VOCÊ SABE O QUE EU QUERO
Era por volta das sete e meia quando o Del Rey prata parou em frente ao bosque da princesa em Pindamonhangaba. A mão de Ana aumentou o volume antes de desligar o som. A música estava no fim, e para ela seria uma sacanagem cortar o final de Eu era um lobisomem juvenil de Renato Russo. Ela simplesmente amava Legião urbana.
Ela desligou o som antes que a próxima musica começasse porque sabia que não iria conseguir parar de ouvir; ela sabia que a próxima música era Pais e filhos, uma de suas canções favoritas, e se parasse para ouvir iria se atrasar ainda mais do que já estava.
Desceu do carro sentindo as habituais dores dos estigmas.
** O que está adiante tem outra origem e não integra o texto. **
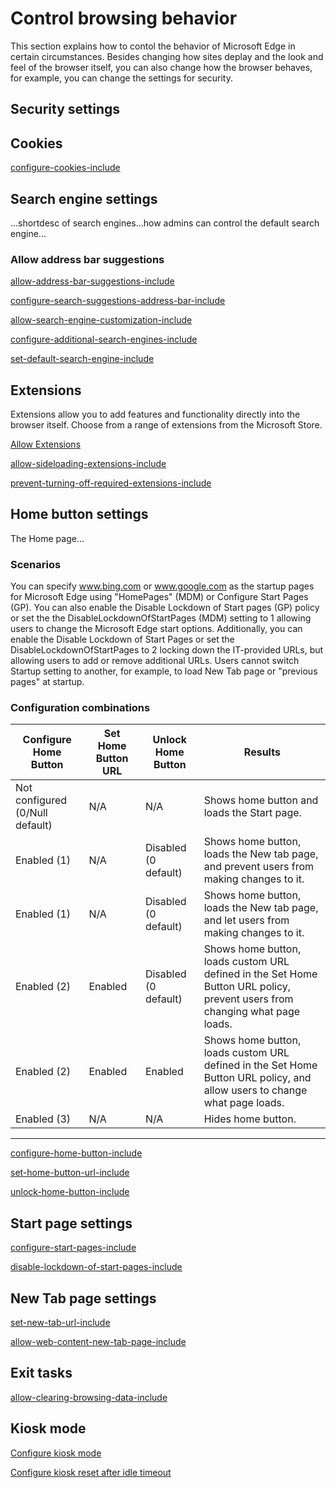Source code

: <!-- update the links with the Titles of the article  -->
# Control browsing behavior
This section explains how to contol the behavior of Microsoft Edge in certain circumstances.  Besides changing how sites deplay and the look and feel of the browser itself, you can also change how the browser behaves, for example, you can change the settings for security.



## Security settings

## Cookies 

[configure-cookies-include](../edge/includes/configure-cookies-include.md)

## Search engine settings
...shortdesc of search engines...how admins can control the default search engine...

### Allow address bar suggestions
[allow-address-bar-suggestions-include](../edge/includes/allow-address-bar-suggestions-include.md)

[configure-search-suggestions-address-bar-include](../edge/includes/configure-search-suggestions-address-bar-include.md)

[allow-search-engine-customization-include](../edge/includes/allow-search-engine-customization-include.md)

[configure-additional-search-engines-include](../edge/includes/configure-additional-search-engines-include.md)

[set-default-search-engine-include](../edge/includes/set-default-search-engine-include.md)




## Extensions
Extensions allow you to add features and functionality directly into the browser itself. Choose from a range of extensions from the Microsoft Store. 



[Allow Extensions](../edge/available-policies.md#allow-extensions)

[allow-sideloading-extensions-include](../edge/includes/allow-sideloading-extensions-include.md)

[prevent-turning-off-required-extensions-include](../edge/includes/prevent-turning-off-required-extensions-include.md)

## Home button settings
The Home page...


### Scenarios
You can specify www.bing.com or www.google.com as the startup pages for Microsoft Edge using "HomePages" (MDM) or Configure Start Pages (GP).  You can also enable the Disable Lockdown of Start pages (GP) policy or set the the DisableLockdownOfStartPages (MDM) setting to 1 allowing users to change the Microsoft Edge start options.  Additionally, you can enable the Disable Lockdown of Start Pages or set the DisableLockdownOfStartPages to 2 locking down the IT-provided URLs, but allowing users to add or remove additional URLs. Users cannot switch Startup setting to another, for example, to load New Tab page or "previous pages" at startup.
<!-- stem sentence to the table so that we can get rid of the ### Configuration combinations header. -->
### Configuration combinations

| **Configure Home Button**       | **Set Home Button URL** | **Unlock Home Button** | **Results**                     |
|---------------------------------|-------------------------|------------------------|---------------------------------|
| Not configured (0/Null default) | N/A                     | N/A                    | Shows home button and loads the Start page.     |
| Enabled (1)                     | N/A                     | Disabled (0 default)   | Shows home button, loads the New tab page, and prevent users from making changes to it. |
| Enabled (1)                     | N/A                     | Disabled (0 default)   | Shows home button, loads the New tab page, and let users from making changes to it. |
| Enabled (2)                     | Enabled                 | Disabled (0 default)   | Shows home button, loads custom URL defined in the Set Home Button URL policy, prevent users from changing what page loads.      |
| Enabled (2)                     | Enabled                 | Enabled                | Shows home button, loads custom URL defined in the Set Home Button URL policy, and allow users to change what page loads.    |
| Enabled (3)                     | N/A                     | N/A                    | Hides home button.           |
---

[configure-home-button-include](configure-home-button-include.md)

[set-home-button-url-include](set-home-button-url-include.md)

[unlock-home-button-include](unlock-home-button-include.md)

## Start page settings

[configure-start-pages-include](configure-start-pages-include.md)

[disable-lockdown-of-start-pages-include](disable-lockdown-of-start-pages-include.md)



## New Tab page settings

[set-new-tab-url-include](set-new-tab-url-include.md)

[allow-web-content-new-tab-page-include](allow-web-content-new-tab-page-include.md)


## Exit tasks

[allow-clearing-browsing-data-include](allow-clearing-browsing-data-include.md)


## Kiosk mode

[Configure kiosk mode](configure-microsoft-edge-kiosk-mode-include.md)

[Configure kiosk reset after idle timeout](configure-edge-kiosk-reset-idle-timeout-include.md)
Castiel lhe dissera que ficariam piores quando Lúcifer fosse solto e ela acreditava. Ele já estava solto, e cabia a ela proteger o livro e todos os outros conhecimentos da biblioteca.
- Bom dia. - Cumprimentou um guarda, e ela respondeu:
- Bom dia!
Os anjos a ensinaram a suprimir em parte as dores, mas nesse último ano não adiantou em nada, era isso que ela ganhava por ser a profeta do Senhor, dor e muito sangue, ser ignorada quando chamava Deus ou os anjos, e ter a vida amorosa menos agitada do que uma cadeira, ao menos uma cadeira tem diversas bundas sobre ela várias vezes ao dia.
Mas isso não importava, ela era a profeta, mas não importava. Ana só queria três coisas: seu gato chamado Gato, seu carro, e que o mundo se explodisse.
*****
Ana apalpou os bolsos e encontrou duas Chaves. Pegou a maior deixando a menor ainda no bolso, e destrancou a porta, depois de ver uma pequena cachorrinha preta correndo bastante feliz, e atrás dela um cachorro preto que Ana podia jurar que tinha os olhos vermelhos.
No mesmo instante ela sentiu uma forte dor em seus pulsos, e ao olhar para eles constatou que estavam sangrando.
- Merda!
Foi o que ela disse antes de entrar na biblioteca e quase cair para trás ao ver que tinha alguém ali.
O homem estava sentado em uma das cadeiras lendo um livro, ele tinha os olhos vermelhos e usava uma cartola. O cara fechou o livro com um baque surdo e sorriu. Ana sabia que todas as suas marcas de estigmas estavam sangrando, inclusive uma que aparecera recentemente no alto de sua cabeça. Estava pingando sangue, ela secou uma gota antes de cair em seu olho.
- Você demorou.
****"
Lúcifer colocou o livro O iluminado que ele estava lendo em cima de uma pilha cheia de livros, alguns de Stephen King e outros de Agatha Christie.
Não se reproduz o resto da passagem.